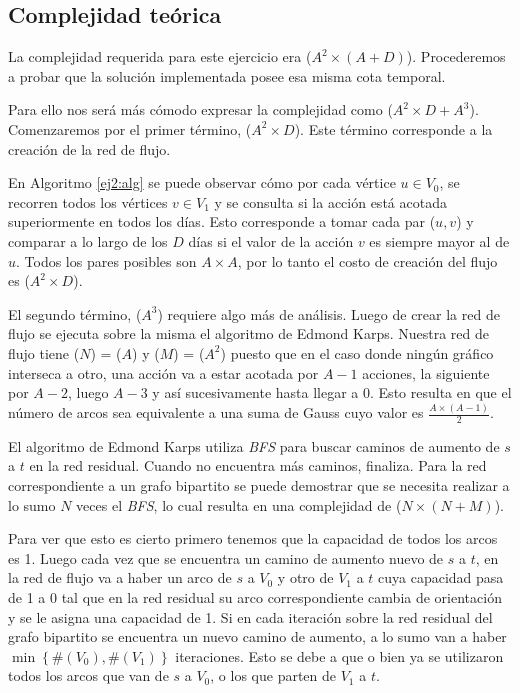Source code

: \subsection{Complejidad teórica}

La complejidad requerida para este ejercicio era \ord($A^2 \times (A + D)$).
Procederemos a probar que la solución implementada posee esa misma cota temporal.

Para ello nos será más cómodo expresar la complejidad como \ord($A^2 \times D +
A^3$). Comenzaremos por el primer término, \ord($A^2 \times D$). Este término
corresponde a la creación de la red de flujo.

En Algoritmo \ref{ej2:alg} se puede observar cómo por cada vértice $u \in V_0$,
se recorren todos los vértices $v \in V_1$ y se consulta si la acción está
acotada superiormente en todos los días. Esto corresponde a tomar cada par ($u,
v$) y comparar a lo largo de los $D$ días si el valor de la acción $v$ es
siempre mayor al de $u$. Todos los pares posibles son $A \times A$, por lo tanto
el costo de creación del flujo es \ord($A^2 \times D$).

El segundo término, \ord($A^3$) requiere algo más de análisis. Luego de crear la
red de flujo se ejecuta sobre la misma el algoritmo de Edmond Karps. Nuestra red
de flujo tiene \ord($N$) = \ord($A$) y \ord($M$) = \ord($A^2$) puesto que en el
caso donde ningún gráfico interseca a otro, una acción va a estar acotada por $A
- 1$ acciones, la siguiente por $A - 2$, luego $A - 3$ y así sucesivamente hasta
llegar a 0. Esto resulta en que el número de arcos sea equivalente a una suma de
Gauss cuyo valor es $\frac{A \times (A - 1)}{2}$.

El algoritmo de Edmond Karps utiliza \emph{BFS} para buscar caminos de aumento
de $s$ a $t$ en la red residual. Cuando no encuentra más caminos, finaliza. Para
la red correspondiente a un grafo bipartito se puede demostrar que
se necesita realizar a lo sumo $N$ veces el \emph{BFS}, lo cual resulta en una
complejidad de \ord($N \times (N + M)$).

Para ver que esto es cierto primero tenemos que la capacidad de todos los arcos
es 1. Luego cada vez que se encuentra un camino de aumento nuevo de $s$ a $t$,
en la red de flujo va a haber un arco de $s$ a $V_0$ y otro de $V_1$ a
$t$ cuya capacidad pasa de 1 a 0 tal que en la red residual su arco
correspondiente cambia de orientación y se le asigna una capacidad de 1. Si en cada iteración
sobre la red residual del grafo bipartito se encuentra un nuevo camino de
aumento, a lo sumo van a haber $\min\left\{\#(V_0), \#(V_1)\right\}$
iteraciones. Esto se debe a que o bien ya se utilizaron todos los arcos que van
de $s$ a $V_0$, o los que parten de $V_1$ a $t$.

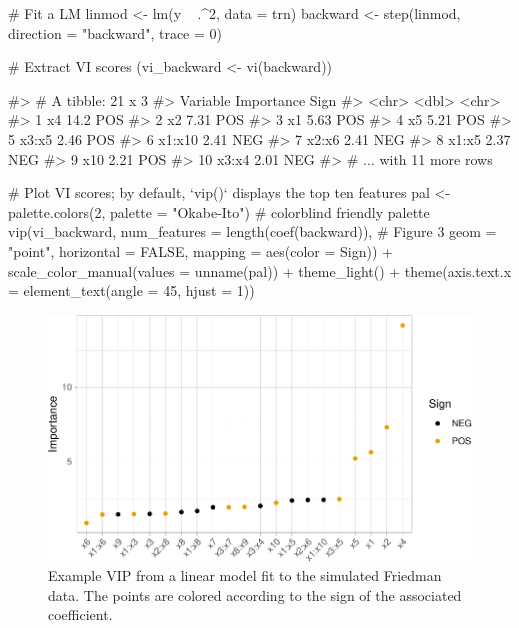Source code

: \begin{Schunk}
\begin{Sinput}
# Fit a LM
linmod <- lm(y ~ .^2, data = trn)
backward <- step(linmod, direction = "backward", trace = 0)

# Extract VI scores
(vi_backward <- vi(backward))
\end{Sinput}
\begin{Soutput}
#> # A tibble: 21 x 3
#>    Variable Importance Sign
#>    <chr>         <dbl> <chr>
#>  1 x4            14.2  POS
#>  2 x2             7.31 POS
#>  3 x1             5.63 POS
#>  4 x5             5.21 POS
#>  5 x3:x5          2.46 POS
#>  6 x1:x10         2.41 NEG
#>  7 x2:x6          2.41 NEG
#>  8 x1:x5          2.37 NEG
#>  9 x10            2.21 POS
#> 10 x3:x4          2.01 NEG
#> # ... with 11 more rows
\end{Soutput}
\begin{Sinput}
# Plot VI scores; by default, `vip()` displays the top ten features
pal <- palette.colors(2, palette = "Okabe-Ito")  # colorblind friendly palette
vip(vi_backward, num_features = length(coef(backward)),  # Figure 3
    geom = "point", horizontal = FALSE, mapping = aes(color = Sign)) +
  scale_color_manual(values = unname(pal)) +
  theme_light() +
  theme(axis.text.x = element_text(angle = 45, hjust = 1))
\end{Sinput}
\begin{figure}[!htb]

{\centering \includegraphics[width=0.7\linewidth]{greenwell-boehmke_files/figure-latex/vip-step-1}

}

\caption[Example VIP from a linear model fit to the simulated Friedman data]{Example VIP from a linear model fit to the simulated Friedman data. The points are colored according to the sign of the associated coefficient.}\label{fig:vip-step}
\end{figure}
\end{Schunk}

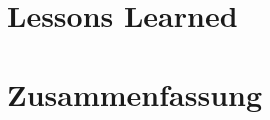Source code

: \documentclass[12pt,ngerman,seminar]{dbvstudentwork}
\begin{document}
	\section{Lessons Learned}
	\label{sec:lessonslearned}
		
		
	\section{Zusammenfassung}
	\label{sec:summary}
		
	
	
	\singlespacing
	
	\clearpage
	
	\clearpage
	\listoffigures %
	\clearpage
	
\end{document}
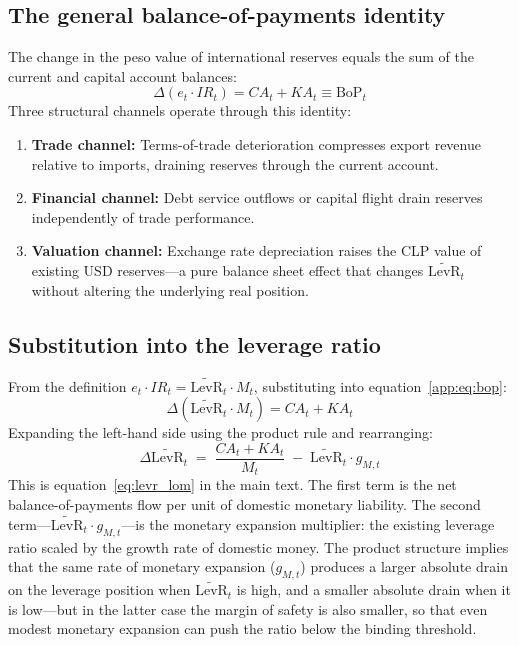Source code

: \subsection{The general balance-of-payments identity}
\label{app:bop_identity}

The change in the peso value of international reserves equals the sum of
the current and capital account balances:
%
\begin{equation}
\label{app:eq:bop}
\Delta(e_t \cdot IR_t) = CA_t + KA_t \equiv \text{BoP}_t
\end{equation}
%
Three structural channels operate through this identity:

\begin{enumerate}
\item \textbf{Trade channel:} Terms-of-trade deterioration compresses
  export revenue relative to imports, draining reserves through the
  current account.
\item \textbf{Financial channel:} Debt service outflows or capital flight
  drain reserves independently of trade performance.
\item \textbf{Valuation channel:} Exchange rate depreciation raises the
  CLP value of existing USD reserves---a pure balance sheet effect that
  changes $\widetilde{\text{LevR}}_t$ without altering the underlying
  real position.
\end{enumerate}


\subsection{Substitution into the leverage ratio}
\label{app:levr_substitution}

From the definition $e_t \cdot IR_t = \widetilde{\text{LevR}}_t \cdot
M_t$, substituting into equation~\eqref{app:eq:bop}:
%
\begin{equation}
\label{app:eq:levr_sub}
\Delta\!\left(\widetilde{\text{LevR}}_t \cdot M_t\right) = CA_t + KA_t
\end{equation}
%
Expanding the left-hand side using the product rule and rearranging:
%
\begin{equation}
\label{app:eq:levr_lom}
\boxed{\;
\Delta\widetilde{\text{LevR}}_t \;=\;
\frac{CA_t + KA_t}{M_t}
\;-\; \widetilde{\text{LevR}}_t \cdot g_{M,t}
\;}
\end{equation}
%
This is equation~\eqref{eq:levr_lom} in the main text. The first term is
the net balance-of-payments flow per unit of domestic monetary liability.
The second term---$\widetilde{\text{LevR}}_t \cdot g_{M,t}$---is the
monetary expansion multiplier: the existing leverage ratio scaled by the
growth rate of domestic money. The product structure implies that the same
rate of monetary expansion ($g_{M,t}$) produces a larger absolute drain on
the leverage position when $\widetilde{\text{LevR}}_t$ is high, and a
smaller absolute drain when it is low---but in the latter case the margin
of safety is also smaller, so that even modest monetary expansion can
push the ratio below the binding threshold.



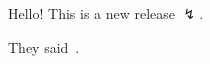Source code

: \documentclass{exam}
\begin{document}
    Hello!
    This is a new release $\lightning$. 

    

    They said~\cite{book1}.

    
    

    \printindex
\end{document}
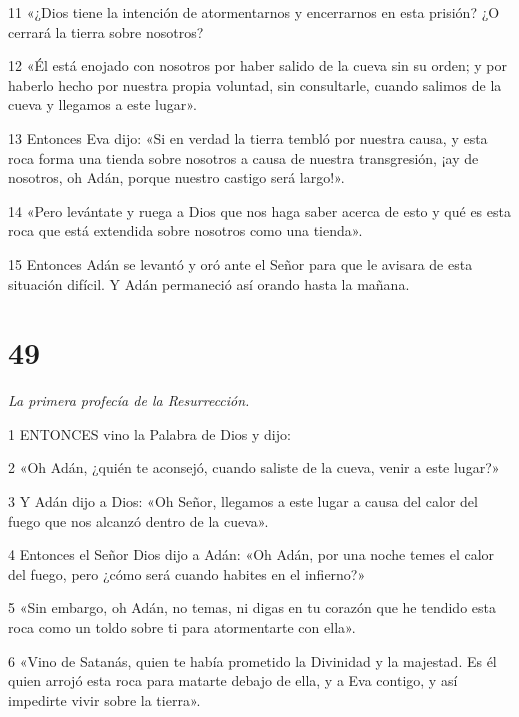 \par 11 «¿Dios tiene la intención de atormentarnos y encerrarnos en esta prisión? ¿O cerrará la tierra sobre nosotros?

\par 12 «Él está enojado con nosotros por haber salido de la cueva sin su orden; y por haberlo hecho por nuestra propia voluntad, sin consultarle, cuando salimos de la cueva y llegamos a este lugar».

\par 13 Entonces Eva dijo: «Si en verdad la tierra tembló por nuestra causa, y esta roca forma una tienda sobre nosotros a causa de nuestra transgresión, ¡ay de nosotros, oh Adán, porque nuestro castigo será largo!».

\par 14 «Pero levántate y ruega a Dios que nos haga saber acerca de esto y qué es esta roca que está extendida sobre nosotros como una tienda».

\par 15 Entonces Adán se levantó y oró ante el Señor para que le avisara de esta situación difícil. Y Adán permaneció así orando hasta la mañana.

\chapter{49}

\par \textit{La primera profecía de la Resurrección.}

\par 1 ENTONCES vino la Palabra de Dios y dijo:

\par 2 «Oh Adán, ¿quién te aconsejó, cuando saliste de la cueva, venir a este lugar?»

\par 3 Y Adán dijo a Dios: «Oh Señor, llegamos a este lugar a causa del calor del fuego que nos alcanzó dentro de la cueva».

\par 4 Entonces el Señor Dios dijo a Adán: «Oh Adán, por una noche temes el calor del fuego, pero ¿cómo será cuando habites en el infierno?»

\par 5 «Sin embargo, oh Adán, no temas, ni digas en tu corazón que he tendido esta roca como un toldo sobre ti para atormentarte con ella».

\par 6 «Vino de Satanás, quien te había prometido la Divinidad y la majestad. Es él quien arrojó esta roca para matarte debajo de ella, y a Eva contigo, y así impedirte vivir sobre la tierra».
○ ○ ○
What is required ->
The lines running from the beginning of the listing above through the line that holds "- 1$ acciones, la" are to be duplicated exactly, both ends kept, pictures omitted.

Answer to this task ->
Source code

: \subsection{Complejidad teórica}

La complejidad requerida para este ejercicio era \ord($A^2 \times (A + D)$).
Procederemos a probar que la solución implementada posee esa misma cota temporal.

Para ello nos será más cómodo expresar la complejidad como \ord($A^2 \times D +
A^3$). Comenzaremos por el primer término, \ord($A^2 \times D$). Este término
corresponde a la creación de la red de flujo.

En Algoritmo \ref{ej2:alg} se puede observar cómo por cada vértice $u \in V_0$,
se recorren todos los vértices $v \in V_1$ y se consulta si la acción está
acotada superiormente en todos los días. Esto corresponde a tomar cada par ($u,
v$) y comparar a lo largo de los $D$ días si el valor de la acción $v$ es
siempre mayor al de $u$. Todos los pares posibles son $A \times A$, por lo tanto
el costo de creación del flujo es \ord($A^2 \times D$).

El segundo término, \ord($A^3$) requiere algo más de análisis. Luego de crear la
red de flujo se ejecuta sobre la misma el algoritmo de Edmond Karps. Nuestra red
de flujo tiene \ord($N$) = \ord($A$) y \ord($M$) = \ord($A^2$) puesto que en el
caso donde ningún gráfico interseca a otro, una acción va a estar acotada por $A
- 1$ acciones, la siguiente por $A - 2$, luego $A - 3$ y así sucesivamente hasta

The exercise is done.